KH. ACHMAD CHALWANI;
PENGAJIAN THARIQAH RUTINITAS HARI AHAD
23 0ktober 2011
Oleh: Kabul Khan[1]
Alhamdulillah pada kesempatan kali ini kita masih bisa
diberikan anugerah nikmat oleh Allah untuk mengikuti pengajian rutin thariqah
hari Ahad. Demikianlah yang disampaikan beliau KH. Achmad Chalwani ketika
mengawali pengajian rutin Thariqah hari Ahad di Aula Pondok Pesantren An-Nawawi
Berjan Purworejo 23 Oktober 2011.
Pada kesempatan kali ini (kata KH. Achmad Chalwani), mari
kita bersama-sama merenungkan sabda nabi Muhammad SAW. Pada salah satu hadits
yang diriwayatkan oleh imam Thabrani, nabi bersabda dalam hadits qudsi (firman
Allah dimana susunan kalimatnya dari nabi, bedanya dengan al-Quran adalah bahwa
al-Quran adalah firman Allah dan susunan kalimatnya juga dari Allah):
انا مع عبدى ما ذكنى وتحركت
بي سفتاه (رواه الطبرنى)
Artinya: Aku (Allah) senantiasa menolong hambaKu
ketika hambaKu senantiasa mengingatKu. Dan kedua bibirnya bergerak-gerak untuk
mengingatKu (menyebut namaKu). (HR. Thabrani).
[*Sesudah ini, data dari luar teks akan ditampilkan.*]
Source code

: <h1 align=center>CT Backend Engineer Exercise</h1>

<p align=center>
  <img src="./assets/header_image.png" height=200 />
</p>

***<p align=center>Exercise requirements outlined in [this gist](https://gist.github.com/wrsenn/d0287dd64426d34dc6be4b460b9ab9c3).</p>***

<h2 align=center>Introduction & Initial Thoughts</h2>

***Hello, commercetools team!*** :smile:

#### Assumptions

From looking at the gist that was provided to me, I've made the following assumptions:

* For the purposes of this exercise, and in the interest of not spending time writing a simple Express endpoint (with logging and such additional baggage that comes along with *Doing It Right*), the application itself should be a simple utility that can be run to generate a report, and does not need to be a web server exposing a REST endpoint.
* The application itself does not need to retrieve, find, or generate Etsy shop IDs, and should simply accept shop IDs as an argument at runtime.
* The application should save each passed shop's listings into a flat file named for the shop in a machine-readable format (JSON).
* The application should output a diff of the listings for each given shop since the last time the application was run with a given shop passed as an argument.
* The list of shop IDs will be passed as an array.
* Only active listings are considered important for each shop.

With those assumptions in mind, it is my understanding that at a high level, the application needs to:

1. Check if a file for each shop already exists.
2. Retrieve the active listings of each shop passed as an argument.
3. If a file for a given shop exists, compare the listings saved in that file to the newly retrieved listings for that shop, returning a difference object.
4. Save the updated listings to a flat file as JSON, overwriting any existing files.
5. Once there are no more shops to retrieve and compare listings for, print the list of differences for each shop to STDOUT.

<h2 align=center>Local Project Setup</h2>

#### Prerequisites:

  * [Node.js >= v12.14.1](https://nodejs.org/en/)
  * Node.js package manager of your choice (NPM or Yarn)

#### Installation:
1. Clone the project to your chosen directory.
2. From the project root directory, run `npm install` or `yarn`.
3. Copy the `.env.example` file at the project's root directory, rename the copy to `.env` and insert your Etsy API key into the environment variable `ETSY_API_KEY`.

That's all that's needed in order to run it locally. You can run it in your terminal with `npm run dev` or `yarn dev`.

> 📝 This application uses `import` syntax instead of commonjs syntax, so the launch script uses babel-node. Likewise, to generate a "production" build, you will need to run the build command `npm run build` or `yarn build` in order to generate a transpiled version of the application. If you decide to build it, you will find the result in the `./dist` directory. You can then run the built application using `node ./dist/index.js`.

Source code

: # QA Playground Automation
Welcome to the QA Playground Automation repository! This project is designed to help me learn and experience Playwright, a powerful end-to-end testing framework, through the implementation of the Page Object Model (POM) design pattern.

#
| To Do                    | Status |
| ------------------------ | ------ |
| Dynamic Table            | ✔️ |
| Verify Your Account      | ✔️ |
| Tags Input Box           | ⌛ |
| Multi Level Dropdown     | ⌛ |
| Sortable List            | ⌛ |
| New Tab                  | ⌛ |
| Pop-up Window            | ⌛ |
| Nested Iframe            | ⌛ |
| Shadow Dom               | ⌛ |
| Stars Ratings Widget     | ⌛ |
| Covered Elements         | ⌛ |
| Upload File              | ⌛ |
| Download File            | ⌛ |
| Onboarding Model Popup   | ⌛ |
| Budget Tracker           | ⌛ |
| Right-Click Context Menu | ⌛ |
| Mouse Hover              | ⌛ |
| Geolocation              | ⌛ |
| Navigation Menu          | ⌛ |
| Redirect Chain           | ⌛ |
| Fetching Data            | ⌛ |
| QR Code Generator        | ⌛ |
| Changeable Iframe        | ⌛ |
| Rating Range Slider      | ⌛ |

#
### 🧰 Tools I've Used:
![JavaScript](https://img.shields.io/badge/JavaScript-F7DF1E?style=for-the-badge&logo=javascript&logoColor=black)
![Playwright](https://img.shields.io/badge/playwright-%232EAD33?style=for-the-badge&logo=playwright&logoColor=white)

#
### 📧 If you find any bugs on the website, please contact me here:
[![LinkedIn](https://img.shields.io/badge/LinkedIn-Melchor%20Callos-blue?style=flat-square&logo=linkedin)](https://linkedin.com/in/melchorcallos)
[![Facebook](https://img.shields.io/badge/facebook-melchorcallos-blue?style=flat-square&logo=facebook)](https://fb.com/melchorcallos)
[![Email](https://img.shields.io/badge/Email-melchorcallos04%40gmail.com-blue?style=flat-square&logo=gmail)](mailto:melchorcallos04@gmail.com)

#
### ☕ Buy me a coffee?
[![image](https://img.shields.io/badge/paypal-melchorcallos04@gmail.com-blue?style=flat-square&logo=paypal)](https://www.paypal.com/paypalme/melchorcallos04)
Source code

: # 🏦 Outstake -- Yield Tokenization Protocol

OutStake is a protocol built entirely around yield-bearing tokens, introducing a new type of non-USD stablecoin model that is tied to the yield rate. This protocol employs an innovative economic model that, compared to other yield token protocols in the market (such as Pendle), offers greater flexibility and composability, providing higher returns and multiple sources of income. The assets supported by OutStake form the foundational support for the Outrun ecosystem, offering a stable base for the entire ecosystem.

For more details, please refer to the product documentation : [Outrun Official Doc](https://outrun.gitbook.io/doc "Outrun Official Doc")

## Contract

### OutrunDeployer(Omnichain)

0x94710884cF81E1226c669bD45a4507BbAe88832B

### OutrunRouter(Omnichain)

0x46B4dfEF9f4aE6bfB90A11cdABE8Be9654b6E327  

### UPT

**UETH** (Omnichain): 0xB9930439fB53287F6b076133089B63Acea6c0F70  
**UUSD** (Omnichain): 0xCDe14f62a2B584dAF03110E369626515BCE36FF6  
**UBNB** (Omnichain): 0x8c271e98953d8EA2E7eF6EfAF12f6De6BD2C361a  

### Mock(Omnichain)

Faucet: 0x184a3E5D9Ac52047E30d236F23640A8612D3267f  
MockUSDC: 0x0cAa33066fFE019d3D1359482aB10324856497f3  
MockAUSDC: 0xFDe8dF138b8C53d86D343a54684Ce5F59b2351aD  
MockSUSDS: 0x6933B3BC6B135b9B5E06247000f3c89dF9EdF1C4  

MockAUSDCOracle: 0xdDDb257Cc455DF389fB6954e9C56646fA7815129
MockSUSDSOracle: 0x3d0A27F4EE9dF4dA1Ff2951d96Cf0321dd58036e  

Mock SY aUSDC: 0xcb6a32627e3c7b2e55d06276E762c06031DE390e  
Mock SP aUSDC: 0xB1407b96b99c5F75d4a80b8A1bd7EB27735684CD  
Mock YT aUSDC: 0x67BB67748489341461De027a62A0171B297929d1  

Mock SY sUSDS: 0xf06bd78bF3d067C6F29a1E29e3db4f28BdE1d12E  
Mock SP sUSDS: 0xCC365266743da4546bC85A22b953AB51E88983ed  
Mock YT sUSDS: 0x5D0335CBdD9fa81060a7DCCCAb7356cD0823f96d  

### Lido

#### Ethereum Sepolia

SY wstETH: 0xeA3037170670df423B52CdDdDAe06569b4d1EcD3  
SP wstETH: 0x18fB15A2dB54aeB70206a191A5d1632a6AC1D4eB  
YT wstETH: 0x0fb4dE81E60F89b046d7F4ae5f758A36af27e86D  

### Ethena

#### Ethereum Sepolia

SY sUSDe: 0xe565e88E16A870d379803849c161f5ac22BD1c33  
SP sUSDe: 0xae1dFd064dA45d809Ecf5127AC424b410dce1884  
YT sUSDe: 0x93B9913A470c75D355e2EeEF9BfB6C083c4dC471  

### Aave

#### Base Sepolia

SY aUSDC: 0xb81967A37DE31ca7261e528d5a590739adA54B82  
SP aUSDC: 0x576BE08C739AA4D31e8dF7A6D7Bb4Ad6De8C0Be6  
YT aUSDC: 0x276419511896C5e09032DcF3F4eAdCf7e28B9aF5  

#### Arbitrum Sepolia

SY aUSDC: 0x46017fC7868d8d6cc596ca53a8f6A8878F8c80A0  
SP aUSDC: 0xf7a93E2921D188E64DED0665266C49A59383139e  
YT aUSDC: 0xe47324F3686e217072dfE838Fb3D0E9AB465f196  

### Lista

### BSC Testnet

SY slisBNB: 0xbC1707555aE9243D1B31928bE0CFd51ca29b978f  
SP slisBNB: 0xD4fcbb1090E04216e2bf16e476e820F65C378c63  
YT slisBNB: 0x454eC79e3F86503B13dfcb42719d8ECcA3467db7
Contoh kedua bibir bergerak seperti yang disinggung dalam
hadits diatas adalah membaca zdikir Allahumma yaa qadhiyal hajaat, allahumma
yaa muhillal musykilat, Allahumma yaa mujibad da’waat dan membaca laa
ilaha illah.
Maka dari itu, zdikir merupakan hal yang sangat penting.
Dan supaya hati kita bisa mengingat terus pada Allah, berdasarkan hadits diatas
maka menggunakan wasilah (lantaran/medium)dengan lisan yang menyebut
asma Allah.
Seperti yang biasa telah disampaikan oleh al-mukarram,
bahwa orang awan berbeda dengan orang yang khas (wali) dalam tata cara
berzdikir. Kalau orang awan zdikirnya dapat dikatakan dari luar kemudian masuk
ke hati. Sedangkan para wali zdikirnya adalah dari hati kemudian keluar dan
menyinari lingkungan. Jadi kalau para wali, ulama’ terkadang apabila berzdikir
badannya tidak bergerak badannya dikarenakan zdikir tersebut sudah sampai ke
dalam lubuk hati. Semisal al-marhum simbah KH. Ahmad Abdul Haq dari Watucongol
Magelang ketika berzdikir kalimatut tauhid (laa ilaha illallah) tidak
banyak bergerak akan tetapi para jamaah dibelakang beliau bergerak semuanya.
Syekh Muhammad Nawawi al-Bantani dalam kitab Salaim
al-Fudhala’ mengatakan “bagi orang awan berzdikir dengan suara yang jelas,
keras, dan menggerakkan badan dengan tegas itu lebih cepat masuknya ke dalam
hati daripada zdikir yang samar (nggrayeng_jawa)”. Jadi zdikir itu harus
jelas, gelengan kepala juga harus jelas.
Dalam hadits qudsi yang lain Allah berfirman:
من لم يرنى فلزم بذكر اسمي فان اسمي لم يفرقني
Artinya: barangsiapa tidak melihatKu, maka langgengkanlah
menyebut namaKu. Karena namaKu tidak akan berpisah dariKu.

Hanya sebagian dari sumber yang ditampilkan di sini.